◆ **WORK REQUEST**: Scan each line of the entries below for the word "from" and count the ones where it appears. The answer is that number alone.

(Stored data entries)
________________

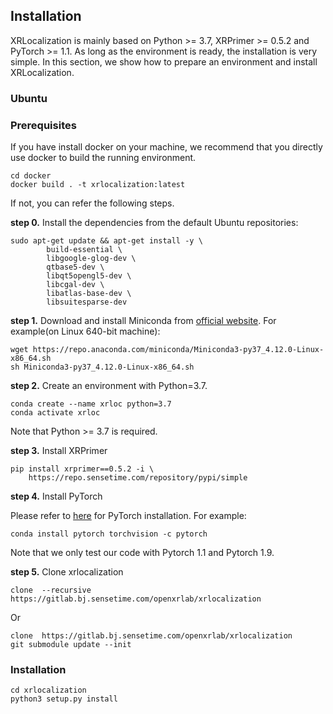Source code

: ## Installation
XRLocalization is mainly based on Python >= 3.7, XRPrimer >= 0.5.2 and PyTorch >= 1.1.
As long as the environment is ready, the installation is very simple. In this section,
we show how to prepare an environment and install XRLocalization.

### Ubuntu
### Prerequisites
If you have install docker on your machine, we recommend that you directly
use docker to build the running environment.
```commandline
cd docker
docker build . -t xrlocalization:latest
```
If not, you can refer the following steps.

**step 0.**
Install the dependencies from the default Ubuntu repositories:
```commandline
sudo apt-get update && apt-get install -y \
        build-essential \
        libgoogle-glog-dev \
        qtbase5-dev \
        libqt5opengl5-dev \
        libcgal-dev \
        libatlas-base-dev \
        libsuitesparse-dev
```

**step 1.**
Download and install Miniconda from [official website](https://docs.conda.io/en/latest/miniconda.html).
For example(on Linux 640-bit machine):
```commandline
wget https://repo.anaconda.com/miniconda/Miniconda3-py37_4.12.0-Linux-x86_64.sh
sh Miniconda3-py37_4.12.0-Linux-x86_64.sh
```

**step 2.**
Create an environment with Python=3.7.
```commandline
conda create --name xrloc python=3.7
conda activate xrloc
```
Note that Python >= 3.7 is required.

**step 3.**
Install XRPrimer
```commandline
pip install xrprimer==0.5.2 -i \
    https://repo.sensetime.com/repository/pypi/simple
```

**step 4.**
Install PyTorch

Please refer to [here](https://pytorch.org/) for PyTorch installation. For example:
```commandline
conda install pytorch torchvision -c pytorch
```
Note that we only test our code with Pytorch 1.1 and Pytorch 1.9.


**step 5.**
Clone xrlocalization
```commandline
clone  --recursive  https://gitlab.bj.sensetime.com/openxrlab/xrlocalization
```
Or
```commandline
clone  https://gitlab.bj.sensetime.com/openxrlab/xrlocalization
git submodule update --init
```

### Installation
```commandline
cd xrlocalization
python3 setup.py install
```
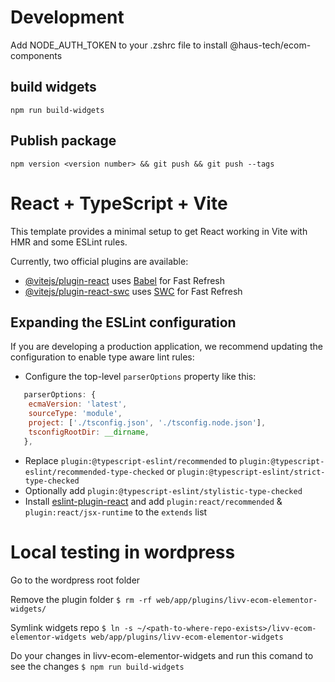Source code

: # Development

Add NODE_AUTH_TOKEN to your .zshrc file to install @haus-tech/ecom-components

## build widgets

`npm run build-widgets`

## Publish package

`npm version <version number> && git push && git push --tags`

# React + TypeScript + Vite

This template provides a minimal setup to get React working in Vite with HMR and some ESLint rules.

Currently, two official plugins are available:

- [@vitejs/plugin-react](https://github.com/vitejs/vite-plugin-react/blob/main/packages/plugin-react/README.md) uses [Babel](https://babeljs.io/) for Fast Refresh
- [@vitejs/plugin-react-swc](https://github.com/vitejs/vite-plugin-react-swc) uses [SWC](https://swc.rs/) for Fast Refresh

## Expanding the ESLint configuration

If you are developing a production application, we recommend updating the configuration to enable type aware lint rules:

- Configure the top-level `parserOptions` property like this:

```js
   parserOptions: {
    ecmaVersion: 'latest',
    sourceType: 'module',
    project: ['./tsconfig.json', './tsconfig.node.json'],
    tsconfigRootDir: __dirname,
   },
```

- Replace `plugin:@typescript-eslint/recommended` to `plugin:@typescript-eslint/recommended-type-checked` or `plugin:@typescript-eslint/strict-type-checked`
- Optionally add `plugin:@typescript-eslint/stylistic-type-checked`
- Install [eslint-plugin-react](https://github.com/jsx-eslint/eslint-plugin-react) and add `plugin:react/recommended` & `plugin:react/jsx-runtime` to the `extends` list

# Local testing in wordpress
Go to the wordpress root folder

Remove the plugin folder
`$ rm -rf web/app/plugins/livv-ecom-elementor-widgets/`

Symlink widgets repo
`$ ln -s ~/<path-to-where-repo-exists>/livv-ecom-elementor-widgets web/app/plugins/livv-ecom-elementor-widgets`

Do your changes in livv-ecom-elementor-widgets and run this comand to see the changes
`$ npm run build-widgets`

________________

◆ **YOUR RESPONSE**: 2